Я хотела, чтобы кто-нибудь вернул так отца к жизни.
Мы неслись среди растений, которые пожирали людей, и ядовитых болот, злых единорогов и зубастых существ. Когда мы уходили, они уже не были монстрами.
Мы неслись по Фейвальду, озаряли землю, и она таяла, объединялась с миром смертных. Я видела Дымопад, моя армия големов была у круга камней. На моих глазах големы стали живой плотью, радостно завопили, и это пронзило мое сердце сладостью.
Но даже эта сладость не могла пронзить боль и печаль, дрожащие в моем сердце.
Мы неслись по тропе, которая была обрамлена колокольчиками из костей, но теперь там были камыши, они позвякивали, когда свет проносился. Дальше к Скандтону, удивленные смертные поднимали на нас взгляды. Свет касался их, и их распутанные края становились снова целыми.
Мы неслись по Фейвальду, касаясь фейри, и когда свет их задевал, их спутанная агония пропадала, делая их снова целыми и правильными.
Кроме некоторых.
Потому что, когда свет коснулся моей сестры, я увидела, как рычание вырвалось из ее горла, она боролась с прикосновением. И, когда свет окатил ее, она упала на землю, уснув, твердая, как камень.
Не она одна отказалась от яркости света. Не она одна погрузилась в зачарованный сон. Были другие — фейри и смертные.
Но, когда свет прошел, он задел все места в Фейвальде или мире смертных.

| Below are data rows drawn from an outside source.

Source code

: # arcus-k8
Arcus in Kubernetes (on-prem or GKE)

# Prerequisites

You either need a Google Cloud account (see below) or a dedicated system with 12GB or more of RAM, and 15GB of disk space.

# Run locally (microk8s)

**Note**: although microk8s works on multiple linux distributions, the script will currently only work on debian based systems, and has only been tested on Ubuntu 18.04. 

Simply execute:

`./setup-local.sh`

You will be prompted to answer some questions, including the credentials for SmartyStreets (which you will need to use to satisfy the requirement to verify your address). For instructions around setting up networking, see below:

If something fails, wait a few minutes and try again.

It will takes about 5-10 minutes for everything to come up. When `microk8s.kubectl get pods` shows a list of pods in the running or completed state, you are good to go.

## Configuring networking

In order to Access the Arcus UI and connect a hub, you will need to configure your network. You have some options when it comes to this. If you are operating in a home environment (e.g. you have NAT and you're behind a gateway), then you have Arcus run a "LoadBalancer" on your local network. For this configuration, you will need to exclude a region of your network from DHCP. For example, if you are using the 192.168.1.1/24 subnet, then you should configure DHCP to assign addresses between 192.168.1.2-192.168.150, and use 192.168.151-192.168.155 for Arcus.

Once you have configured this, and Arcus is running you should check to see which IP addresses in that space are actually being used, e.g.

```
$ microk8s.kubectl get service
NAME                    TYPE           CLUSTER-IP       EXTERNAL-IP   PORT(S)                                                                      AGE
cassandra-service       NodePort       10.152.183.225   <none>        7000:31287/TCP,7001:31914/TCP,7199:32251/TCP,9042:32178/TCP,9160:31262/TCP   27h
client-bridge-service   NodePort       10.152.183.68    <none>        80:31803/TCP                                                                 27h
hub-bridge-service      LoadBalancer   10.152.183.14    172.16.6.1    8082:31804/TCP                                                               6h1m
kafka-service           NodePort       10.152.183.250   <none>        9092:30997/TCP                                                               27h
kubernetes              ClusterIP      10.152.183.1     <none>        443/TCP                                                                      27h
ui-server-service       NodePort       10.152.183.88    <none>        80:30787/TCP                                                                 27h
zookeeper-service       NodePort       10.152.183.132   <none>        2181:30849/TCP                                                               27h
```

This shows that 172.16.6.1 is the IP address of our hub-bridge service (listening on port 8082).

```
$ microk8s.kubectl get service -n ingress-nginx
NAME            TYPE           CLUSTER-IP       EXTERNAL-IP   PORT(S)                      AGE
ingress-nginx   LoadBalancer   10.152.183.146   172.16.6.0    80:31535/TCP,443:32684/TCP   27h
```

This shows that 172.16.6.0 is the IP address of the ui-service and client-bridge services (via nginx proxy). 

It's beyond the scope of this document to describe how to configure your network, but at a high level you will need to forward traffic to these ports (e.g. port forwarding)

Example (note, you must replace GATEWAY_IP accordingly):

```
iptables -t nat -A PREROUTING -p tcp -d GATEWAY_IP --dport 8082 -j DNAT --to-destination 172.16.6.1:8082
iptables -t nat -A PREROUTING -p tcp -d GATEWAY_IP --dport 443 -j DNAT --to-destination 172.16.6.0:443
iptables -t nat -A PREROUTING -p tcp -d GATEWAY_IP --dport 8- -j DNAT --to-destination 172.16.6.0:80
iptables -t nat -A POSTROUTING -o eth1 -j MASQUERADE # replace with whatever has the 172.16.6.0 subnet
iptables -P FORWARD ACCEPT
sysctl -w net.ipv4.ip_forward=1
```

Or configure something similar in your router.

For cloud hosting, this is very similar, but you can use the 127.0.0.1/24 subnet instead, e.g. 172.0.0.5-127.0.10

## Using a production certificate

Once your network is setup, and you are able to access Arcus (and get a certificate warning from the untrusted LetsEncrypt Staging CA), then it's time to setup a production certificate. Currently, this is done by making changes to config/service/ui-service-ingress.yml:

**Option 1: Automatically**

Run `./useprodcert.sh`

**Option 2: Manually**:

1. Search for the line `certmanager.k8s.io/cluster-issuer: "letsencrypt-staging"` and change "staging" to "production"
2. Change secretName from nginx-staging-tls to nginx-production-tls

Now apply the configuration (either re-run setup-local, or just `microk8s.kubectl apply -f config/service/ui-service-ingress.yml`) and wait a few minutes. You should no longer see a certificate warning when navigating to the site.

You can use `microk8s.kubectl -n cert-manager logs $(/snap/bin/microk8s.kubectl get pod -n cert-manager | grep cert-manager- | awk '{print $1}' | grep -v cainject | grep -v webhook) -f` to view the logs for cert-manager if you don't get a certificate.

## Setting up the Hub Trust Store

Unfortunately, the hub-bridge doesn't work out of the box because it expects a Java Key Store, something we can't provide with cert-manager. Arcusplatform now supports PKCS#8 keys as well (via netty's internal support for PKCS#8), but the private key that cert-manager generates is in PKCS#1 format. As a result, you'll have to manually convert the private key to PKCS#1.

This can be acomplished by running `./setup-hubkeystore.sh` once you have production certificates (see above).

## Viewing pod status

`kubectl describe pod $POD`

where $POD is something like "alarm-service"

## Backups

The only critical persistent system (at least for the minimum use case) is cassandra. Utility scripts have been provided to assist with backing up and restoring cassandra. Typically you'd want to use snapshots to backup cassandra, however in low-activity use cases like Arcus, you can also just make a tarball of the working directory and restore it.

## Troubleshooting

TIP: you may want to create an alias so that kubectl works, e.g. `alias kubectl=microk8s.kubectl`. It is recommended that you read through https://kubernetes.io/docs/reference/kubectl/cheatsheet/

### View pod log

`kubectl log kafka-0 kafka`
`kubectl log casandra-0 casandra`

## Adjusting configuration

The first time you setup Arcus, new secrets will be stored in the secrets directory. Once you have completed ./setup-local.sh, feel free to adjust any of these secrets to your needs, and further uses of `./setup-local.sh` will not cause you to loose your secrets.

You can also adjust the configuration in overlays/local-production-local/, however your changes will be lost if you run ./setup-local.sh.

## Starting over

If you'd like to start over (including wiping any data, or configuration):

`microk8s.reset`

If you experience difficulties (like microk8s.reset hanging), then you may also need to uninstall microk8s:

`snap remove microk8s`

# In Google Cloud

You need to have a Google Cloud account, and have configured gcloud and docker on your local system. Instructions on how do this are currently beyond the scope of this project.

Высокая статуя скелета, чей глаз был библиотекой Скувреля, стал статуей живого фейри с улыбающимися глазами и переливающимися крыльями. Жуткие вырезанные картины и украшения из костей стали красотой.
Я смотрела, и это уже меня утомило так, что я раскачивалась от усталости.
Я потеряла отца и мать.
Ради этого.
— Смыто, — охнул Скуврель. Я как-то оказалась в его руках. — Как я и думал. Больше фейри не украдут детей, Кошмарик. Больше не будет смертных, которых пытками свели с ума. Больше не будет оживших ужасов.
Яркий свет угасал, но я все еще не видела, свет опалил мои глаза слишком сильно.
— Я верил, что ты могла это сделать, маленькая Охотница, но не осмеливался мечтать о том, что еще это может означать.
— Что еще это означает? — спросила я, стараясь не паниковать, что все еще не видела.
— Это означает, что правление ужаса фейри закончилось. Это означает мир для тех, кто этого хочет.
— Я хочу этого, — вздохнула я. — Но это не так просто. Люди со временем снова начнут запутываться.
— Я не сомневаюсь, что, когда тот день наступит, ты запугаешь их и заставит подчиняться, Кошмарик. Никто не будет в безопасности, пока ты охотишься в этих мирах.
— А ты? — спросила я. — Ты можешь выдержать то, что бросил свое коварство? Ты ощущаешь, что потерял его, будто конечность?
Он рассмеялся низко, и его смех все еще звучал коварно.
— Думаю, я все еще буду тебя немного мучить и заставлять играть в мелкие игры.
Я сглотнула, ощутила его дыхание у своего уха. Он прошептал:
— Способность хранить тайну?
— Пять, — сказала я.
— Я хотел долгое время быть хорошим. Я хотел надежду на спасение. Кто бы думал, что мне подарит ее смертный, который ненавидел меня?